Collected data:
_ _ _ _ _

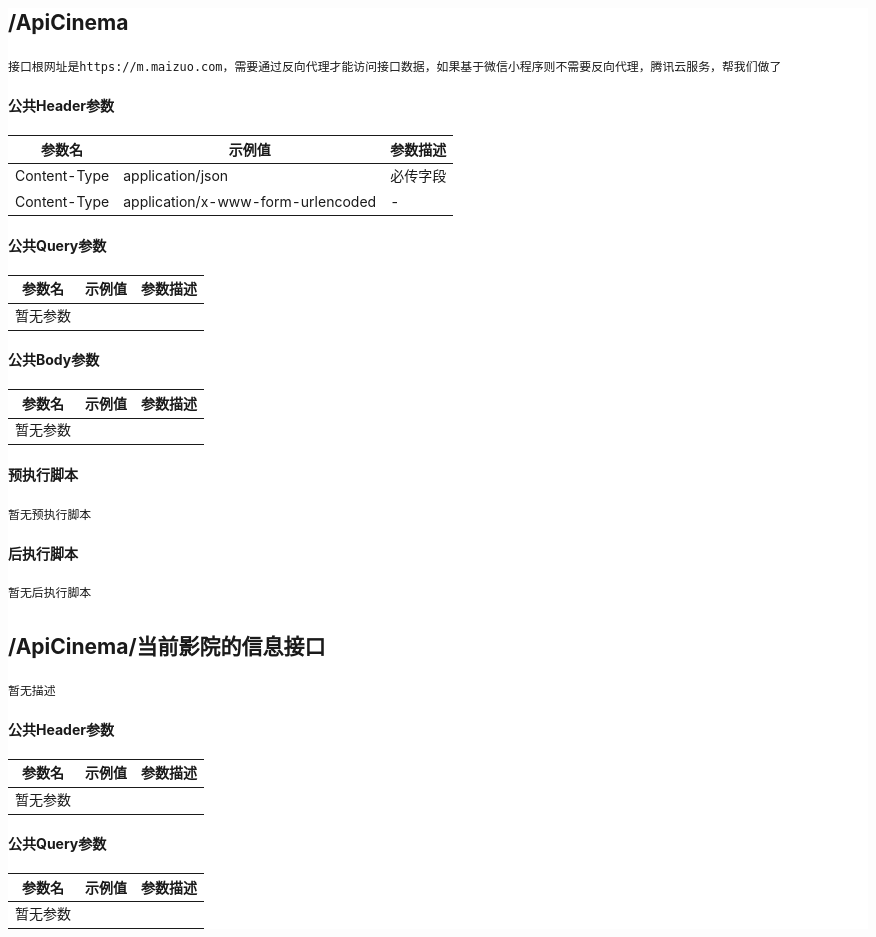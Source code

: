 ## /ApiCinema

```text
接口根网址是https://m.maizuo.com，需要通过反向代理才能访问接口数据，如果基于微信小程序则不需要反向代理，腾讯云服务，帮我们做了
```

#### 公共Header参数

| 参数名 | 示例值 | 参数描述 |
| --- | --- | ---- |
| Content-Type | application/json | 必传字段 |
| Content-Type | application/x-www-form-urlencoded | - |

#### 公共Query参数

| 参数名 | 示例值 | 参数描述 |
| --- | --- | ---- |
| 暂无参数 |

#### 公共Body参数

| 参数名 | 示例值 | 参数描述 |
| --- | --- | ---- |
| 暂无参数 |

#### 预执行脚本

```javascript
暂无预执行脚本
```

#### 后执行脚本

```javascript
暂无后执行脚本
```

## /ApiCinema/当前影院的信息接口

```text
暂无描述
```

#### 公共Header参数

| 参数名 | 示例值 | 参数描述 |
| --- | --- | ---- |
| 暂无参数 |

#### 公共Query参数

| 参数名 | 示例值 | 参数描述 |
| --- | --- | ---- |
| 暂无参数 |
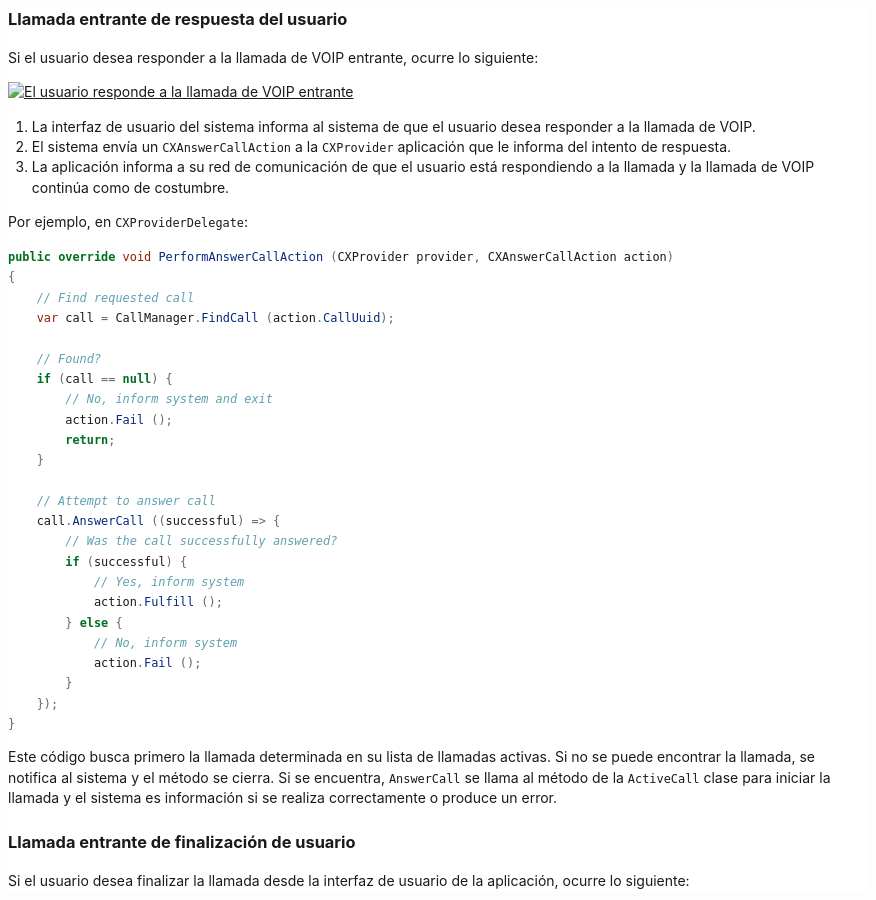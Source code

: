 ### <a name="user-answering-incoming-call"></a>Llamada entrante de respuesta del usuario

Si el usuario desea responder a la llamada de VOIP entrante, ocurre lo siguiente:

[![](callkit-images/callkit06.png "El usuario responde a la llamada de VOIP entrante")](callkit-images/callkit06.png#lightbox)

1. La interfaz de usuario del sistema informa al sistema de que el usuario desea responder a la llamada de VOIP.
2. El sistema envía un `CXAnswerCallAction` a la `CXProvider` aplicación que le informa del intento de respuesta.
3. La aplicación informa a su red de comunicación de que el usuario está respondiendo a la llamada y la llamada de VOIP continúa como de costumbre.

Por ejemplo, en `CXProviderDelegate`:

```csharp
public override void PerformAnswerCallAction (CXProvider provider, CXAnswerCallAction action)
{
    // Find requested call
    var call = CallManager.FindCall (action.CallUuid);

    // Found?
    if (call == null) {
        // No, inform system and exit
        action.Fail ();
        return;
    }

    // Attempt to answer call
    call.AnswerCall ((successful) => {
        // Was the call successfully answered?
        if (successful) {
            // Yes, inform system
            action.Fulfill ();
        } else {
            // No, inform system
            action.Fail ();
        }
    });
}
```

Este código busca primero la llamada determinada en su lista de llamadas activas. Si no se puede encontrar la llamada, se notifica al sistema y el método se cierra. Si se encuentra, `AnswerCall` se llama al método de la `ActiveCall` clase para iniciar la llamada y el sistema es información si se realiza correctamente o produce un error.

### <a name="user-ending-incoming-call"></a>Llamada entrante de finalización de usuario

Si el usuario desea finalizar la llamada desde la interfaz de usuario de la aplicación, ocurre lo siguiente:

_ _ _ _ _

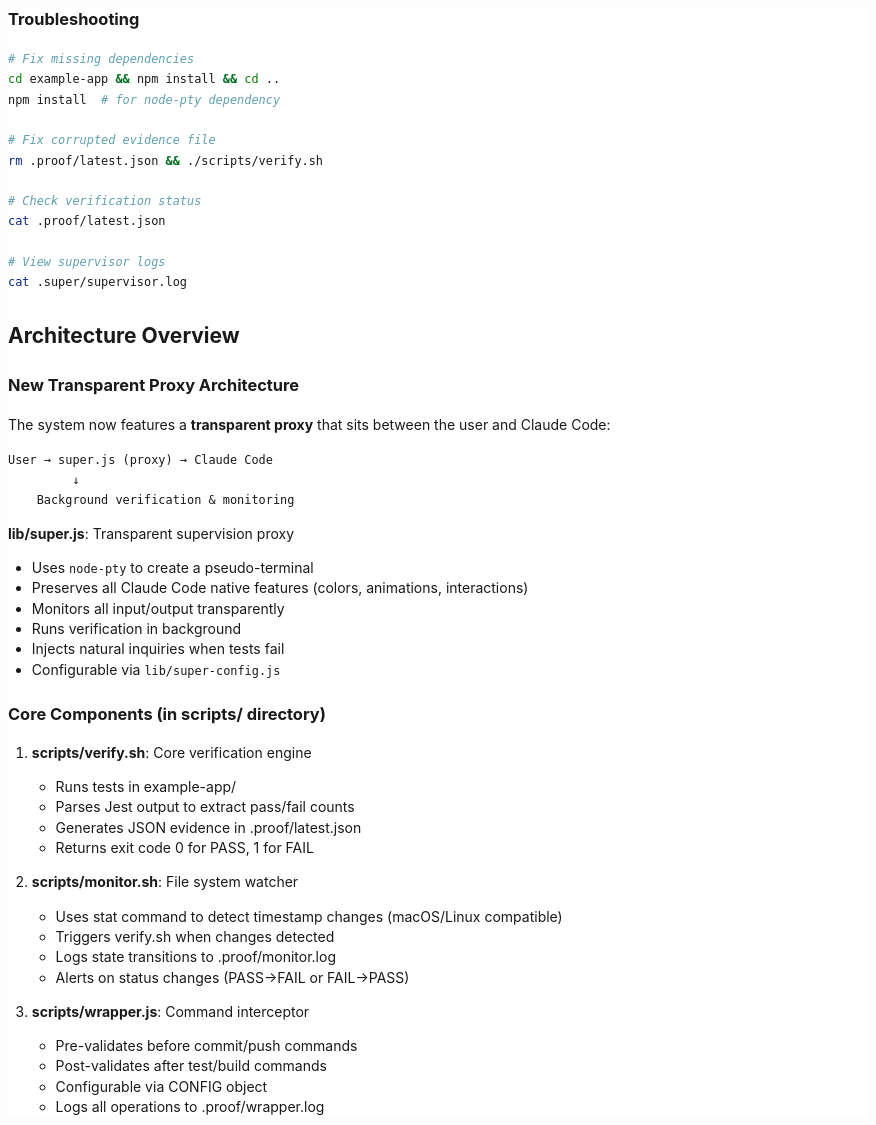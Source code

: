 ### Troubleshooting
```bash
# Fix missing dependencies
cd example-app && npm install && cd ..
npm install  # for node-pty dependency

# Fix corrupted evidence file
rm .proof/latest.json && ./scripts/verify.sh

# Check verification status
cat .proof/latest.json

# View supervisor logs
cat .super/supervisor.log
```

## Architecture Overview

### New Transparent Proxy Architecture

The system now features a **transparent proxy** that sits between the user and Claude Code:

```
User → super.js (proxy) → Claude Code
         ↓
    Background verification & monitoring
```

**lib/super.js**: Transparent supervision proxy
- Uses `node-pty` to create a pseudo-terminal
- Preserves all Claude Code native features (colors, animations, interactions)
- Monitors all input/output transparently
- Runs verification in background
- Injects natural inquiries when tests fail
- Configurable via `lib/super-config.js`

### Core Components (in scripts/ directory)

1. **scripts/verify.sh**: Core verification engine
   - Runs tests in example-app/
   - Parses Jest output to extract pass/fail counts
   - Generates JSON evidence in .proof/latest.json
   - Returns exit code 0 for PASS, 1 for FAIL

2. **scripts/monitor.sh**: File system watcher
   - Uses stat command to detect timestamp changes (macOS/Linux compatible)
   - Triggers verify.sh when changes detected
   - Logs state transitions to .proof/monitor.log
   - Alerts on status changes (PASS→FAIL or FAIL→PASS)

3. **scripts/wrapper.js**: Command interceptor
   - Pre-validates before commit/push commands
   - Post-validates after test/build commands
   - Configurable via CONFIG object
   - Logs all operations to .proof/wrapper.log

_ _ _ _ _

To do
Search the entries for "Runs" and copy each matching line.

Result
- Runs verification in background
   - Runs tests in example-app/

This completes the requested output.